[Bug target/47754] [missed optimization] AVX allows unaligned memory operands but GCC uses unaligned load and register operand
https://gcc.gnu.org/bugzilla/show_bug.cgi?id=47754 Uroš Bizjak changed: What|Removed |Added Status|NEW |RESOLVED Resolution|--- |FIXED --- Comment #12 from Uroš Bizjak --- (In reply to Allan Jensen from comment #11) > I think this one could probably be closed though. Fixed.
[Bug target/47754] [missed optimization] AVX allows unaligned memory operands but GCC uses unaligned load and register operand
https://gcc.gnu.org/bugzilla/show_bug.cgi?id=47754 --- Comment #11 from Allan Jensen --- The think the issue I noted is completely separate from this one, so I opened https://gcc.gnu.org/bugzilla/show_bug.cgi?id=78762 to deal with it. I think this one could probably be closed though.

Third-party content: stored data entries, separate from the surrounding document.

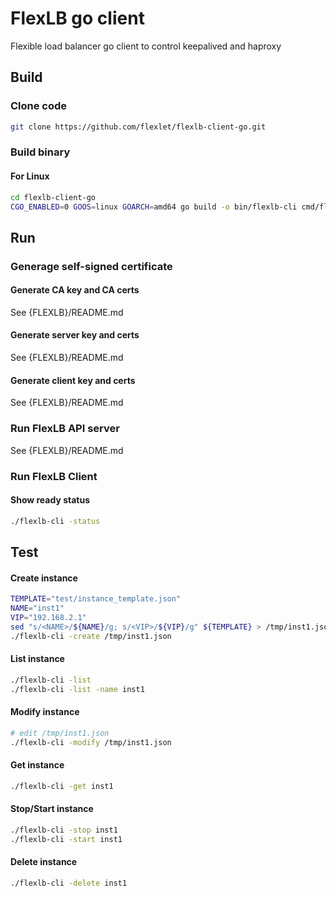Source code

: # FlexLB go client

Flexible load balancer go client to control keepalived and haproxy

## Build

### Clone code

```sh
git clone https://github.com/flexlet/flexlb-client-go.git
```

### Build binary

#### For Linux
```sh
cd flexlb-client-go
CGO_ENABLED=0 GOOS=linux GOARCH=amd64 go build -o bin/flexlb-cli cmd/flexlb-client/main.go
```

## Run

### Generage self-signed certificate

#### Generate CA key and CA certs

See {FLEXLB}/README.md

#### Generate server key and certs

See {FLEXLB}/README.md

#### Generate client key and certs

See {FLEXLB}/README.md

### Run FlexLB API server

See {FLEXLB}/README.md

### Run FlexLB Client

#### Show ready status
```sh
./flexlb-cli -status
```

## Test

#### Create instance
```sh
TEMPLATE="test/instance_template.json"
NAME="inst1"
VIP="192.168.2.1"
sed "s/<NAME>/${NAME}/g; s/<VIP>/${VIP}/g" ${TEMPLATE} > /tmp/inst1.json
./flexlb-cli -create /tmp/inst1.json
```

#### List instance
```sh
./flexlb-cli -list
./flexlb-cli -list -name inst1
```

#### Modify instance
```sh
# edit /tmp/inst1.json
./flexlb-cli -modify /tmp/inst1.json
```

#### Get instance
```sh
./flexlb-cli -get inst1
```

#### Stop/Start instance
```sh
./flexlb-cli -stop inst1
./flexlb-cli -start inst1
```
#### Delete instance
```sh
./flexlb-cli -delete inst1
```

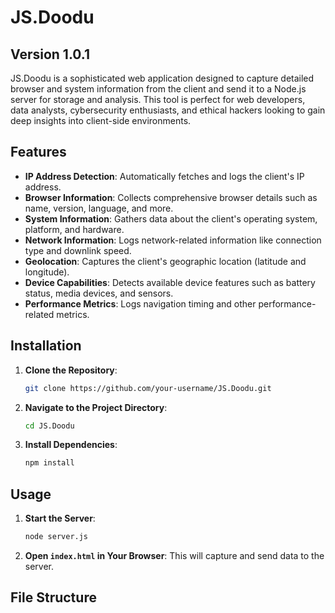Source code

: # JS.Doodu

## Version 1.0.1

JS.Doodu is a sophisticated web application designed to capture detailed browser and system information from the client and send it to a Node.js server for storage and analysis. This tool is perfect for web developers, data analysts, cybersecurity enthusiasts, and ethical hackers looking to gain deep insights into client-side environments.

## Features

- **IP Address Detection**: Automatically fetches and logs the client's IP address.
- **Browser Information**: Collects comprehensive browser details such as name, version, language, and more.
- **System Information**: Gathers data about the client's operating system, platform, and hardware.
- **Network Information**: Logs network-related information like connection type and downlink speed.
- **Geolocation**: Captures the client's geographic location (latitude and longitude).
- **Device Capabilities**: Detects available device features such as battery status, media devices, and sensors.
- **Performance Metrics**: Logs navigation timing and other performance-related metrics.

## Installation

1. **Clone the Repository**:
    ```sh
    git clone https://github.com/your-username/JS.Doodu.git
    ```
2. **Navigate to the Project Directory**:
    ```sh
    cd JS.Doodu
    ```
3. **Install Dependencies**:
    ```sh
    npm install
    ```

## Usage

1. **Start the Server**:
    ```sh
    node server.js
    ```
2. **Open `index.html` in Your Browser**: This will capture and send data to the server.

## File Structure

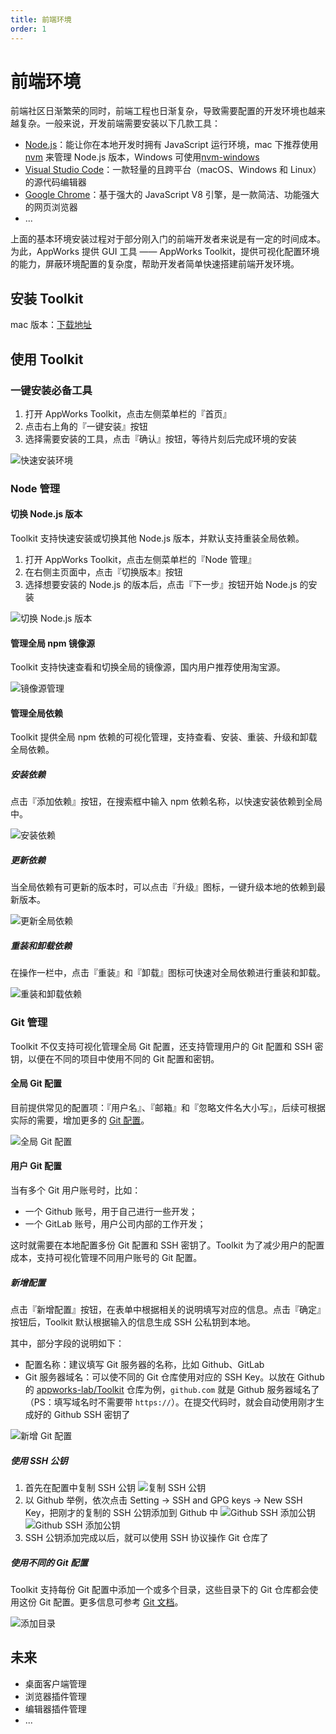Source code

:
 ```yaml
---
title: 前端环境
order: 1
---
```


# 前端环境

前端社区日渐繁荣的同时，前端工程也日渐复杂，导致需要配置的开发环境也越来越复杂。一般来说，开发前端需要安装以下几款工具：

- [Node.js](https://nodejs.org/)：能让你在本地开发时拥有 JavaScript 运行环境，mac 下推荐使用 [nvm](https://github.com/nvm-sh/nvm) 来管理 Node.js 版本，Windows 可使用[nvm-windows](https://github.com/coreybutler/nvm-windows)
- [Visual Studio Code](https://code.visualstudio.com/)：一款轻量的且跨平台（macOS、Windows 和 Linux）的源代码编辑器
- [Google Chrome](https://www.google.cn/chrome)：基于强大的 JavaScript V8 引擎，是一款简洁、功能强大的网页浏览器
- ...

上面的基本环境安装过程对于部分刚入门的前端开发者来说是有一定的时间成本。为此，AppWorks 提供 GUI 工具 —— AppWorks Toolkit，提供可视化配置环境的能力，屏蔽环境配置的复杂度，帮助开发者简单快速搭建前端开发环境。

## 安装 Toolkit

mac 版本：[下载地址](https://iceworks.oss-cn-hangzhou.aliyuncs.com/toolkit/mac/AppWorks%20Toolkit.dmg)

## 使用 Toolkit

### 一键安装必备工具

1. 打开 AppWorks Toolkit，点击左侧菜单栏的『首页』
2. 点击右上角的『一键安装』按钮
3. 选择需要安装的工具，点击『确认』按钮，等待片刻后完成环境的安装

![快速安装环境](https://img.alicdn.com/imgextra/i4/O1CN01KP7tDf1WBXsJb5Vvv_!!6000000002750-2-tps-2200-1448.png_790x10000.jpg)

### Node 管理

#### 切换 Node.js 版本

Toolkit 支持快速安装或切换其他 Node.js 版本，并默认支持重装全局依赖。

1. 打开 AppWorks Toolkit，点击左侧菜单栏的『Node 管理』
2. 在右侧主页面中，点击『切换版本』按钮
3. 选择想要安装的 Node.js 的版本后，点击『下一步』按钮开始 Node.js 的安装

![切换 Node.js 版本](https://img.alicdn.com/imgextra/i4/O1CN01l16rxb1mPJdWOE6tC_!!6000000004946-2-tps-2200-1448.png_790x10000.jpg)

#### 管理全局 npm 镜像源

Toolkit 支持快速查看和切换全局的镜像源，国内用户推荐使用淘宝源。

![镜像源管理](https://img.alicdn.com/imgextra/i2/O1CN01vRNs7M1DrFEehgE4l_!!6000000000269-2-tps-2200-1448.png_790x10000.jpg)

#### 管理全局依赖

Toolkit 提供全局 npm 依赖的可视化管理，支持查看、安装、重装、升级和卸载全局依赖。

##### 安装依赖

点击『添加依赖』按钮，在搜索框中输入 npm 依赖名称，以快速安装依赖到全局中。

![安装依赖](https://img.alicdn.com/imgextra/i2/O1CN01RrnEcT1oFoeTXw6Py_!!6000000005196-2-tps-2200-1448.png_790x10000.jpg)

##### 更新依赖

当全局依赖有可更新的版本时，可以点击『升级』图标，一键升级本地的依赖到最新版本。

![更新全局依赖](https://img.alicdn.com/imgextra/i3/O1CN01gdAz0U1gKq4Ojsh6Y_!!6000000004124-2-tps-2200-1448.png_790x10000.jpg)

##### 重装和卸载依赖

在操作一栏中，点击『重装』和『卸载』图标可快速对全局依赖进行重装和卸载。

![重装和卸载依赖](https://img.alicdn.com/imgextra/i4/O1CN01Yg4fEo1fWutgxK3sd_!!6000000004015-2-tps-2200-1448.png_790x10000.jpg)

### Git 管理

Toolkit 不仅支持可视化管理全局 Git 配置，还支持管理用户的 Git 配置和 SSH 密钥，以便在不同的项目中使用不同的 Git 配置和密钥。

#### 全局 Git 配置

目前提供常见的配置项：『用户名』、『邮箱』和『忽略文件名大小写』，后续可根据实际的需要，增加更多的 [Git 配置](https://git-scm.com/docs/git-config#_values)。

![全局 Git 配置](https://img.alicdn.com/imgextra/i1/O1CN01T5V55G1KIAD1XOADf_!!6000000001140-2-tps-2200-1448.png_790x10000.jpg)

#### 用户 Git 配置

当有多个 Git 用户账号时，比如：

- 一个 Github 账号，用于自己进行一些开发；
- 一个 GitLab 账号，用户公司内部的工作开发；

这时就需要在本地配置多份 Git 配置和 SSH 密钥了。Toolkit 为了减少用户的配置成本，支持可视化管理不同用户账号的 Git 配置。

##### 新增配置

点击『新增配置』按钮，在表单中根据相关的说明填写对应的信息。点击『确定』按钮后，Toolkit 默认根据输入的信息生成 SSH 公私钥到本地。

其中，部分字段的说明如下：

- 配置名称：建议填写 Git 服务器的名称，比如 Github、GitLab
- Git 服务器域名：可以使不同的 Git 仓库使用对应的 SSH Key。以放在 Github 的 [appworks-lab/Toolkit](https://github.com/appworks-lab/toolkit) 仓库为例，`github.com` 就是 Github 服务器域名了（PS：填写域名时不需要带 `https://`）。在提交代码时，就会自动使用刚才生成好的 Github SSH 密钥了

![新增 Git 配置](https://img.alicdn.com/imgextra/i3/O1CN01aWknsl1NzcdchgyL9_!!6000000001641-2-tps-2200-1448.png_790x10000.jpg)

##### 使用 SSH 公钥

1. 首先在配置中复制 SSH 公钥
   ![复制 SSH 公钥](https://img.alicdn.com/imgextra/i3/O1CN01HwP2sV1TPKx8Sb0VZ_!!6000000002374-2-tps-2200-1448.png_790x10000.jpg)
2. 以 Github 举例，依次点击 Setting -> SSH and GPG keys -> New SSH Key，把刚才的复制的 SSH 公钥添加到 Github 中
   ![Github SSH 添加公钥](https://img.alicdn.com/imgextra/i4/O1CN016EZv101pyWw57wlaT_!!6000000005429-2-tps-2842-1480.png)
   ![Github SSH 添加公钥](https://img.alicdn.com/imgextra/i2/O1CN010vdSYs21lxS4q558W_!!6000000007026-2-tps-2136-1088.png_790x10000.jpg)
3. SSH 公钥添加完成以后，就可以使用 SSH 协议操作 Git 仓库了

##### 使用不同的 Git 配置

Toolkit 支持每份 Git 配置中添加一个或多个目录，这些目录下的 Git 仓库都会使用这份 Git 配置。更多信息可参考 [Git 文档](https://git-scm.com/docs/git-config#_conditional_includes)。

![添加目录](https://img.alicdn.com/imgextra/i2/O1CN01viaiOJ1lnIlIrJHMJ_!!6000000004863-2-tps-2200-1448.png_790x10000.jpg)

## 未来

- 桌面客户端管理
- 浏览器插件管理
- 编辑器插件管理
- ...
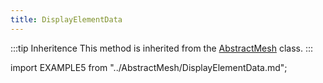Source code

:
 ```yaml
---
title: DisplayElementData
---
```


:::tip Inheritence
This method is inherited from the [AbstractMesh](../AbstractMesh/AbstractMesh_.md) class.
:::

import EXAMPLE5 from "../AbstractMesh/DisplayElementData.md";

<EXAMPLE5 />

[Bug target/47754] [missed optimization] AVX allows unaligned memory operands but GCC uses unaligned load and register operand
https://gcc.gnu.org/bugzilla/show_bug.cgi?id=47754 --- Comment #10 from Allan Jensen --- No I mean it triggers when you compile with -mavx2, it is solved with -march=haswell. It appears the issue is the tune flag X86_TUNE_AVX256_UNALIGNED_LOAD_OPTIMAL is set for all processors that support avx2, but if you use generic+avx2, it still pessimistically optimizes for pre-avx2 processors setting MASK_AVX256_SPLIT_UNALIGNED_LOAD. Though since there are two controlling flags and the second X86_TUNE_AVX256_UNALIGNED_STORE_OPTIMAL is still set for some avx2 processors (btver and znver) besides generic, it is harder to argue what generic+avx2 should do there.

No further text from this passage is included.